→ **The task**:
The result should be every line in the data below that carries the string "ESIDA".

=== The input ===

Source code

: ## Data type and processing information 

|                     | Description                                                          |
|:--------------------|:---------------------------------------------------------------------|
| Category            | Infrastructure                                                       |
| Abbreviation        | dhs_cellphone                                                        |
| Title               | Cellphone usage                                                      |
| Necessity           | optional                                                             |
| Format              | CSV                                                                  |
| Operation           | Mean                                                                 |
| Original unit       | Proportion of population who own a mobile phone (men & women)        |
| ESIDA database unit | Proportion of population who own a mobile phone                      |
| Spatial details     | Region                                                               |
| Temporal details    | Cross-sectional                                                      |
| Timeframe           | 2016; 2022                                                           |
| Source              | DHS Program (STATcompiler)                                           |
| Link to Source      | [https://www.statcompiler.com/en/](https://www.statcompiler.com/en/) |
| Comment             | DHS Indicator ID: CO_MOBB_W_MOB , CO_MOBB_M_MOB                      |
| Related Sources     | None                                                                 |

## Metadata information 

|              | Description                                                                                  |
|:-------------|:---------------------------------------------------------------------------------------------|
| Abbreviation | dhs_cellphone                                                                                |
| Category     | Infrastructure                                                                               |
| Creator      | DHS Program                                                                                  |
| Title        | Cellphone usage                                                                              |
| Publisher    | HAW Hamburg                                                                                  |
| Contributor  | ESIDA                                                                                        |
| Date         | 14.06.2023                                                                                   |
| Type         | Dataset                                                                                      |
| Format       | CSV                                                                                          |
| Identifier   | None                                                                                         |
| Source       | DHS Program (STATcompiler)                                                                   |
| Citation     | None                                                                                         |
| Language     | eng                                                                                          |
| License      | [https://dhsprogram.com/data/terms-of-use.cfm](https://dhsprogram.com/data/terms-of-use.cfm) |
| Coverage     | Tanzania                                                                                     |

===

→ **Result of the exercise**:
| ESIDA database unit | Proportion of population who own a mobile phone                      |
| Contributor  | ESIDA                                                                                        |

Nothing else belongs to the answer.